The input:
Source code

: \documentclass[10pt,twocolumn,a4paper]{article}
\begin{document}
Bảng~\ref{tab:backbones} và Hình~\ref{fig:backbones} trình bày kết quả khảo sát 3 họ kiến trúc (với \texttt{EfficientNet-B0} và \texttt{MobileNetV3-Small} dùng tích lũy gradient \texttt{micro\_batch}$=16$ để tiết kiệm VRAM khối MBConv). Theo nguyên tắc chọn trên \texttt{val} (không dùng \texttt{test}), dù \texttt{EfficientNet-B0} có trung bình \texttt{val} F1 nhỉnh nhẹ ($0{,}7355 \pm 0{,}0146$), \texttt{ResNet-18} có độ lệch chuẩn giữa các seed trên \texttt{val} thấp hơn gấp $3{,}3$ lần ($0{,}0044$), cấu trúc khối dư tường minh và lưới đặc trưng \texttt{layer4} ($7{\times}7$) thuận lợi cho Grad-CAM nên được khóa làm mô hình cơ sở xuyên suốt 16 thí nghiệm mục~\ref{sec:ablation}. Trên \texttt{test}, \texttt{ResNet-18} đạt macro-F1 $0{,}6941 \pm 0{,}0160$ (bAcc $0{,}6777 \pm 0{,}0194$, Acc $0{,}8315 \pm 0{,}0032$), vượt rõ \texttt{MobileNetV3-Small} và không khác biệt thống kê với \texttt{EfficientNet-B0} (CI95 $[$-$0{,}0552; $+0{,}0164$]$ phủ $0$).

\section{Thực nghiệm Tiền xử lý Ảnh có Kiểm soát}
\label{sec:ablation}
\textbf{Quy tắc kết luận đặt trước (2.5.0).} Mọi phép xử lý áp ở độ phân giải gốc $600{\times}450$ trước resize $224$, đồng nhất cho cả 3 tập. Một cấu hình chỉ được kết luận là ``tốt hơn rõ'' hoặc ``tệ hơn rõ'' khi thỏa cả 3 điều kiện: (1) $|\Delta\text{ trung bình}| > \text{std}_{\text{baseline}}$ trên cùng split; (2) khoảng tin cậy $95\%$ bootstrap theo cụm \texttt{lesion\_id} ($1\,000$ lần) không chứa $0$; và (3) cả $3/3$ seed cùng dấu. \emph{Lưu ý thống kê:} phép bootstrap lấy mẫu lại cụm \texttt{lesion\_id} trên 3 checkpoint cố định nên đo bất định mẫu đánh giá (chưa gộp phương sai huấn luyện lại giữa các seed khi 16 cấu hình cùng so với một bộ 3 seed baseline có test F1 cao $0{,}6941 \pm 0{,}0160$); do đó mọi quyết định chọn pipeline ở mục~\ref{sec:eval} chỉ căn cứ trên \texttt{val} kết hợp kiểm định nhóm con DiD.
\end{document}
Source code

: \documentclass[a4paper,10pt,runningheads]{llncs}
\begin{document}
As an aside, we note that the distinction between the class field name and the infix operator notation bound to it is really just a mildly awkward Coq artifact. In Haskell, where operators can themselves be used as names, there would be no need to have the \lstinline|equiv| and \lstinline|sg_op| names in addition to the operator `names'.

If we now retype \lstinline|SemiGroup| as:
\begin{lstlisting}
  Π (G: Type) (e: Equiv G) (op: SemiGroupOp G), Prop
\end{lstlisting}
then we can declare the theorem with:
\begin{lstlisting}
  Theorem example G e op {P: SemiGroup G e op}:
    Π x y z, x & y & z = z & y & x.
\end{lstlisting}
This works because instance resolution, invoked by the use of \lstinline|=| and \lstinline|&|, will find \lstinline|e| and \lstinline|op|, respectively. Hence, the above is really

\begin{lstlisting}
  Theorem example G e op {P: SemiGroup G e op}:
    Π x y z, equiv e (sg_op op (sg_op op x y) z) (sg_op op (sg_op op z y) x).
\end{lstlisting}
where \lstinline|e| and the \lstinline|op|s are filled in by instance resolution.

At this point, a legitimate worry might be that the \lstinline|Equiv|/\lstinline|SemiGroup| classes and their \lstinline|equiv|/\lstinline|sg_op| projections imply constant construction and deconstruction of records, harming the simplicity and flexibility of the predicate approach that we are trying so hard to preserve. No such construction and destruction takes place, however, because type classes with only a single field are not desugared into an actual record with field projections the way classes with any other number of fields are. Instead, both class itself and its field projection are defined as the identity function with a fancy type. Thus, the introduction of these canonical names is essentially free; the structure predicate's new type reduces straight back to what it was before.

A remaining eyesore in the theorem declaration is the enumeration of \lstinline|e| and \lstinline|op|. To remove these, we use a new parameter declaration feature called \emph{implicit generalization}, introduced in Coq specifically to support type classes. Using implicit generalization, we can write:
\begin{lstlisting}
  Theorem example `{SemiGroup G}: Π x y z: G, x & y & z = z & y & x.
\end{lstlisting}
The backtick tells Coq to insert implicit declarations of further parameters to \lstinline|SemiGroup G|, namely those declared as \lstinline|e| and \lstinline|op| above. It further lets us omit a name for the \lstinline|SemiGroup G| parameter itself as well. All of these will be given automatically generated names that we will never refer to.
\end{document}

Your assignment: From the first line to the last, return the data exactly.

Solution to the exercise:
Source code

: \documentclass[10pt,twocolumn,a4paper]{article}
\begin{document}
Bảng~\ref{tab:backbones} và Hình~\ref{fig:backbones} trình bày kết quả khảo sát 3 họ kiến trúc (với \texttt{EfficientNet-B0} và \texttt{MobileNetV3-Small} dùng tích lũy gradient \texttt{micro\_batch}$=16$ để tiết kiệm VRAM khối MBConv). Theo nguyên tắc chọn trên \texttt{val} (không dùng \texttt{test}), dù \texttt{EfficientNet-B0} có trung bình \texttt{val} F1 nhỉnh nhẹ ($0{,}7355 \pm 0{,}0146$), \texttt{ResNet-18} có độ lệch chuẩn giữa các seed trên \texttt{val} thấp hơn gấp $3{,}3$ lần ($0{,}0044$), cấu trúc khối dư tường minh và lưới đặc trưng \texttt{layer4} ($7{\times}7$) thuận lợi cho Grad-CAM nên được khóa làm mô hình cơ sở xuyên suốt 16 thí nghiệm mục~\ref{sec:ablation}. Trên \texttt{test}, \texttt{ResNet-18} đạt macro-F1 $0{,}6941 \pm 0{,}0160$ (bAcc $0{,}6777 \pm 0{,}0194$, Acc $0{,}8315 \pm 0{,}0032$), vượt rõ \texttt{MobileNetV3-Small} và không khác biệt thống kê với \texttt{EfficientNet-B0} (CI95 $[$-$0{,}0552; $+0{,}0164$]$ phủ $0$).

\section{Thực nghiệm Tiền xử lý Ảnh có Kiểm soát}
\label{sec:ablation}
\textbf{Quy tắc kết luận đặt trước (2.5.0).} Mọi phép xử lý áp ở độ phân giải gốc $600{\times}450$ trước resize $224$, đồng nhất cho cả 3 tập. Một cấu hình chỉ được kết luận là ``tốt hơn rõ'' hoặc ``tệ hơn rõ'' khi thỏa cả 3 điều kiện: (1) $|\Delta\text{ trung bình}| > \text{std}_{\text{baseline}}$ trên cùng split; (2) khoảng tin cậy $95\%$ bootstrap theo cụm \texttt{lesion\_id} ($1\,000$ lần) không chứa $0$; và (3) cả $3/3$ seed cùng dấu. \emph{Lưu ý thống kê:} phép bootstrap lấy mẫu lại cụm \texttt{lesion\_id} trên 3 checkpoint cố định nên đo bất định mẫu đánh giá (chưa gộp phương sai huấn luyện lại giữa các seed khi 16 cấu hình cùng so với một bộ 3 seed baseline có test F1 cao $0{,}6941 \pm 0{,}0160$); do đó mọi quyết định chọn pipeline ở mục~\ref{sec:eval} chỉ căn cứ trên \texttt{val} kết hợp kiểm định nhóm con DiD.
\end{document}
Source code

: \documentclass[a4paper,10pt,runningheads]{llncs}
\begin{document}
As an aside, we note that the distinction between the class field name and the infix operator notation bound to it is really just a mildly awkward Coq artifact. In Haskell, where operators can themselves be used as names, there would be no need to have the \lstinline|equiv| and \lstinline|sg_op| names in addition to the operator `names'.

If we now retype \lstinline|SemiGroup| as:
\begin{lstlisting}
  Π (G: Type) (e: Equiv G) (op: SemiGroupOp G), Prop
\end{lstlisting}
then we can declare the theorem with:
\begin{lstlisting}
  Theorem example G e op {P: SemiGroup G e op}:
    Π x y z, x & y & z = z & y & x.
\end{lstlisting}
This works because instance resolution, invoked by the use of \lstinline|=| and \lstinline|&|, will find \lstinline|e| and \lstinline|op|, respectively. Hence, the above is really

\begin{lstlisting}
  Theorem example G e op {P: SemiGroup G e op}:
    Π x y z, equiv e (sg_op op (sg_op op x y) z) (sg_op op (sg_op op z y) x).
\end{lstlisting}
where \lstinline|e| and the \lstinline|op|s are filled in by instance resolution.

At this point, a legitimate worry might be that the \lstinline|Equiv|/\lstinline|SemiGroup| classes and their \lstinline|equiv|/\lstinline|sg_op| projections imply constant construction and deconstruction of records, harming the simplicity and flexibility of the predicate approach that we are trying so hard to preserve. No such construction and destruction takes place, however, because type classes with only a single field are not desugared into an actual record with field projections the way classes with any other number of fields are. Instead, both class itself and its field projection are defined as the identity function with a fancy type. Thus, the introduction of these canonical names is essentially free; the structure predicate's new type reduces straight back to what it was before.

A remaining eyesore in the theorem declaration is the enumeration of \lstinline|e| and \lstinline|op|. To remove these, we use a new parameter declaration feature called \emph{implicit generalization}, introduced in Coq specifically to support type classes. Using implicit generalization, we can write:
\begin{lstlisting}
  Theorem example `{SemiGroup G}: Π x y z: G, x & y & z = z & y & x.
\end{lstlisting}
The backtick tells Coq to insert implicit declarations of further parameters to \lstinline|SemiGroup G|, namely those declared as \lstinline|e| and \lstinline|op| above. It further lets us omit a name for the \lstinline|SemiGroup G| parameter itself as well. All of these will be given automatically generated names that we will never refer to.
\end{document}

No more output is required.